Hi, I'm working with meta-transcriptomic expression data from a symbiotic species (host and algal symbiont) from ten experimental cohorts (islands) each with ~9 biological replicates. I am trying to generate a set of consensus modules (shared across all ten islands) that I can than use to compare each individual island to in a manner analogous to Part II of the WGCNA tutorial "Consensus analysis of female and male liver expression data." My trouble, however, is that during cohort-wise selection of a soft power threshold, several of my island cohorts do not reach scale free topology values of ~0.9. Thus, I'm unable to select an appropriate soft power threshold for construction of the consensus gene network as per the tutorial instructions. I assume this problem has something to do with the normalization protocol I've applied to my RNA-seq data, but I'm not sure how best to proceed. Any suggestions would be greatly appreciated! I've attached my relevant code below:
# Step 1 - Load holobiont normalized expression quantitation data (TPM)
RNAseq_TPM <- read.table(argsL$readCount, sep="\t", h=T, stringsAsFactors = F, row.names=1)
# Step 2 - Preprocessing to remove genes with fewer than 10 counts overall and with counts in less than 20% of colonies.
RNAseq_highCount <- RNAseq_TPM[rowSums(RNAseq_TPM) >= 10, ]
RNAseq_filt <- RNAseq_highCount[apply(RNAseq_highCount,1,function(x) sum(x==0))<ncol(RNAseq_highCount)*0.8,]
# Step 3 - Normalize expression data using the voom methodology (Law et al. 2014).
library(edgeR)
# specify groups to be compared (in this case islands)
ile <- substr(colnames(RNAseq_filt), 1, 3)
# Specify the model to be fitted.
# We do this before using voom since voom uses variances of the model residuals.
d0 <- DGEList(RNAseq_filt, group=ile, remove.zeros=T)
d0 <- calcNormFactors(d0)
keep <- rowSums(cpm(d0)>10) >= 20
d <- d0[keep, , keep.lib.sizes=FALSE]
dim(d) # number of genes remaining
mm <- model.matrix(~0 + ile)
RNAseq_voom <- voom(d, mm, plot = T)$E
# Step 4 - Preparing data for downstream analysis
# Split data into separate dataframes by Island
I06_RNAseq_voom <- RNAseq_voom[,grep("I06", colnames(RNAseq_voom))]
I10_RNAseq_voom <- RNAseq_voom[,grep("I10", colnames(RNAseq_voom))]
I15_RNAseq_voom <- RNAseq_voom[,grep("I15", colnames(RNAseq_voom))]
I04_RNAseq_voom <- RNAseq_voom[,grep("I04", colnames(RNAseq_voom))]
I01_RNAseq_voom <- RNAseq_voom[,grep("I01", colnames(RNAseq_voom))]
I03_RNAseq_voom <- RNAseq_voom[,grep("I03", colnames(RNAseq_voom))]
I05_RNAseq_voom <- RNAseq_voom[,grep("I05", colnames(RNAseq_voom))]
I07_RNAseq_voom <- RNAseq_voom[,grep("I07", colnames(RNAseq_voom))]
I08_RNAseq_voom <- RNAseq_voom[,grep("I08", colnames(RNAseq_voom))]
I09_RNAseq_voom <- RNAseq_voom[,grep("I09", colnames(RNAseq_voom))]

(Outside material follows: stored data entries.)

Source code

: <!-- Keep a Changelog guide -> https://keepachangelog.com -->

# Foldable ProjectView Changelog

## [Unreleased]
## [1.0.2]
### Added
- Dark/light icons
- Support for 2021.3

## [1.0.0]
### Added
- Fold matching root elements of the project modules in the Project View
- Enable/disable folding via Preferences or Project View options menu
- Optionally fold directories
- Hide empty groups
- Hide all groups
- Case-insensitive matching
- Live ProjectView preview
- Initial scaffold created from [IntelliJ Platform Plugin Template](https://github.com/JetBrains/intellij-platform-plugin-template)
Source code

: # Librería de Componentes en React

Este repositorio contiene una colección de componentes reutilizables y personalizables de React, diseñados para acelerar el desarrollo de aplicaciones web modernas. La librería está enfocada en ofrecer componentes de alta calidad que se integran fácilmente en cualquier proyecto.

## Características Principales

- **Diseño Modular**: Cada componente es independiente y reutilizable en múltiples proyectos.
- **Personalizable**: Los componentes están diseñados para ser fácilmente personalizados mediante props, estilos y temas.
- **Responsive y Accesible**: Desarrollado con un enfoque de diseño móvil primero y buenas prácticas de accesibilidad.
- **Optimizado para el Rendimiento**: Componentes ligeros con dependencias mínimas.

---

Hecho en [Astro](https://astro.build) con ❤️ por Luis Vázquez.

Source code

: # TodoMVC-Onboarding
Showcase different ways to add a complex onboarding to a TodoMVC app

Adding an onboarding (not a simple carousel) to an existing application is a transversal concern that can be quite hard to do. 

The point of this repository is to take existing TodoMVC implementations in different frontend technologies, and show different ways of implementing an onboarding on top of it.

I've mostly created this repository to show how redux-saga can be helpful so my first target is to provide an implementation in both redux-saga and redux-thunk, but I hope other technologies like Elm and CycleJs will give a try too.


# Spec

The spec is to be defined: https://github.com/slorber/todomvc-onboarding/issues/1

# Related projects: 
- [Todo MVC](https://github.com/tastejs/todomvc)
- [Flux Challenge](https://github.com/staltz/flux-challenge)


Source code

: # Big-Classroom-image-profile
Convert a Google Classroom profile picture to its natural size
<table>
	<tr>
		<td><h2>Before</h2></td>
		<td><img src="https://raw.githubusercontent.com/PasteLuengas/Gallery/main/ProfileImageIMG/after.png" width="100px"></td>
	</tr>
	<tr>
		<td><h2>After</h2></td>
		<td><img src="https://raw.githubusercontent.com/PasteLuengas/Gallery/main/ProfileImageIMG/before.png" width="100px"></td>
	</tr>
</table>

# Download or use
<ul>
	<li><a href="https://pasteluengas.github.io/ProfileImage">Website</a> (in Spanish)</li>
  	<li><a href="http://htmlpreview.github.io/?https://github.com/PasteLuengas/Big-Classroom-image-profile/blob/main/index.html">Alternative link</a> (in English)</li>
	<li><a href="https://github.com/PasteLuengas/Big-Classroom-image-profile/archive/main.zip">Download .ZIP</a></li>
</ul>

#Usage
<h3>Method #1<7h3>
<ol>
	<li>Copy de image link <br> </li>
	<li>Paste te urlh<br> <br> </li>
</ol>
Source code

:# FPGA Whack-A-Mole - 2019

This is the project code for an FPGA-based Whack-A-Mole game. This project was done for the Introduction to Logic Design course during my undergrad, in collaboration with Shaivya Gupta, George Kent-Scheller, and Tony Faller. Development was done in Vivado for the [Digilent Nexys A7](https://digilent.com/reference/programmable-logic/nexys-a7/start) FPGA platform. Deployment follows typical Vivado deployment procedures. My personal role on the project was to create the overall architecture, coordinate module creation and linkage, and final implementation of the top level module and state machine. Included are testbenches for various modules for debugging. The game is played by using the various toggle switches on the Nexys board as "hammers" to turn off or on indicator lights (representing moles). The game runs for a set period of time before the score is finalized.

# Specify the number of dataframes (i.e., sets of data) created above:
nSets = 10
# For easier labeling of plots, create a vector holding descriptive names of the two sets.
setLabels = c("I06_RNAseq_voom", "I10_RNAseq_voom","I15_RNAseq_voom","I04_RNAseq_voom","I01_RNAseq_voom","I03_RNAseq_voom","I05_RNAseq_voom","I07_RNAseq_voom","I08_RNAseq_voom","I09_RNAseq_voom")

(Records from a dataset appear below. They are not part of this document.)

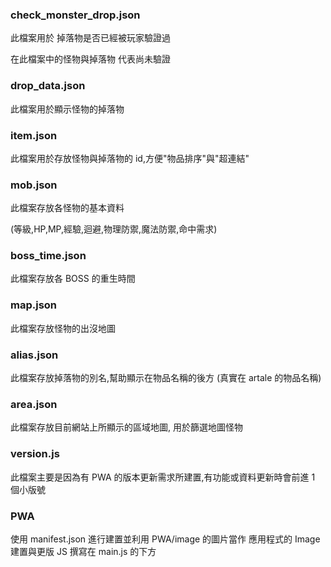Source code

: ### check_monster_drop.json

此檔案用於 掉落物是否已經被玩家驗證過

在此檔案中的怪物與掉落物 代表尚未驗證

### drop_data.json

此檔案用於顯示怪物的掉落物

### item.json

此檔案用於存放怪物與掉落物的 id,方便"物品排序"與"超連結"

### mob.json

此檔案存放各怪物的基本資料

(等級,HP,MP,經驗,迴避,物理防禦,魔法防禦,命中需求)

### boss_time.json

此檔案存放各 BOSS 的重生時間

### map.json

此檔案存放怪物的出沒地圖

### alias.json

此檔案存放掉落物的別名,幫助顯示在物品名稱的後方 (真實在 artale 的物品名稱)

### area.json

此檔案存放目前網站上所顯示的區域地圖, 用於篩選地圖怪物

### version.js

此檔案主要是因為有 PWA 的版本更新需求所建置,有功能或資料更新時會前進 1 個小版號

### PWA

使用 manifest.json 進行建置並利用 PWA/image 的圖片當作 應用程式的 Image
建置與更版 JS 撰寫在 main.js 的下方
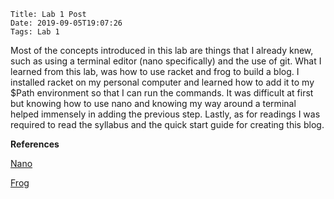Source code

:     Title: Lab 1 Post
    Date: 2019-09-05T19:07:26
    Tags: Lab 1
Most of the concepts introduced in this lab are things that I already knew, such as using a terminal editor (nano specifically) and the use of git. What I learned from this lab, was how to use racket and frog to build a blog.
I installed racket on my personal computer and learned how to add it to my $Path environment so that I can run the commands. It was difficult at first but knowing how to use nano and knowing my way around a terminal helped immensely in adding the previous step. Lastly, as for readings I was required to read the syllabus and the quick start guide for creating this blog.

__References__

[Nano](https://www.howtogeek.com/howto/42980/the-beginners-guide-to-nano-the-linux-command-line-text-editor/)

[Frog](https://docs.racket-lang.org/frog/Quick_start.html?q=frog#%28part._.Starting_a_new_blog_project%29)


<!-- more -->

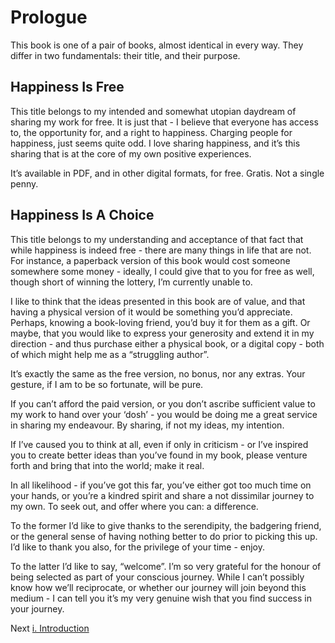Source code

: # Prologue

This book is one of a pair of books, almost identical in every way. They differ in two fundamentals: their title, and their purpose.

## Happiness Is Free

This title belongs to my intended and somewhat utopian daydream of sharing my work for free. It is just that - I believe that everyone has access to, the opportunity for, and a right to happiness. Charging people for happiness, just seems quite odd. I love sharing happiness, and it’s this sharing that is at the core of my own positive experiences.

It’s available in PDF, and in other digital formats, for free. Gratis. Not a single penny.

## Happiness Is A Choice

This title belongs to my understanding and acceptance of that fact that while happiness is indeed free - there are many things in life that are not. For instance, a paperback version of this book would cost someone somewhere some money - ideally, I could give that to you for free as well, though short of winning the lottery, I’m currently unable to.

I like to think that the ideas presented in this book are of value, and that having a physical version of it would be something you’d appreciate. Perhaps, knowing a book-loving friend, you’d buy it for them as a gift. Or maybe, that you would like to express your generosity and extend it in my direction - and thus purchase either a physical book, or a digital copy - both of which might help me as a “struggling author”.

It’s exactly the same as the free version, no bonus, nor any extras. Your gesture, if I am to be so fortunate, will be pure.

If you can’t afford the paid version, or you don’t ascribe sufficient value to my work to hand over your ‘dosh’ - you would be doing me a great service in sharing my endeavour. By sharing, if not my ideas, my intention.

If I’ve caused you to think at all, even if only in criticism - or I’ve inspired you to create better ideas than you’ve found in my book, please venture forth and bring that into the world; make it real.

In all likelihood - if you’ve got this far, you’ve either got too much time on your hands, or you’re a kindred spirit and share a not dissimilar journey to my own. To seek out, and offer where you can: a difference.

To the former I’d like to give thanks to the serendipity, the badgering friend, or the general sense of having nothing better to do prior to picking this up. I’d like to thank you also, for the privilege of your time - enjoy.

To the latter I’d like to say, “welcome”. I’m so very grateful for the honour of being selected as part of your conscious journey. While I can’t possibly know how we’ll reciprocate, or whether our journey will join beyond this medium - I can tell you it’s my very genuine wish that you find success in your journey.

Next [i. Introduction](/Misc/ii-Introduction.md)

shortLabels = c("I06", "I10","I15","I04","I01","I03","I04","I05","I07","I08","I09")
# Create a dataframe containing the multi-set data:
multiExpr = vector(mode = "list", length = nSets)
multiExpr[[1]] = list(data = as.data.frame(t(I06_RNAseq_voom)))
names(multiExpr[[1]]$data) = rownames(I06_RNAseq_voom)
rownames(multiExpr[[1]]$data) = colnames(I06_RNAseq_voom)
etc.......
After generating this multiExpr object, I then proceed to step Tutorial step 2.a.1 Choosing the soft-thresholding power as follows:
powers = c(c(1:10), seq(12,20, by=2));
# Initialize a list to hold the results of scale-free analysis
powerTables = vector(mode = "list", length = nSets);
# Call the network topology analysis function for each set in turn
for (set in 1:nSets){
powerTables[[set]] = list(data = pickSoftThreshold(multiExpr[[set]]$data, powerVector=powers,verbose = 2)[[2]])}
However, a plot of the results suggests that my normalization methodology worked well for only three cohorts (I06, I10, and I15) whereas the others do not seem to reach appropriate scale free topology values.
Thanks in advance! Eric
Doesn't the tutorial mention to use rlog or vst normalized values as input?
It does, but DESeq2 does not accept TPM data as an input becasue the TPM expression count values aren't integers. Thus, I decided to go the voom transformation route.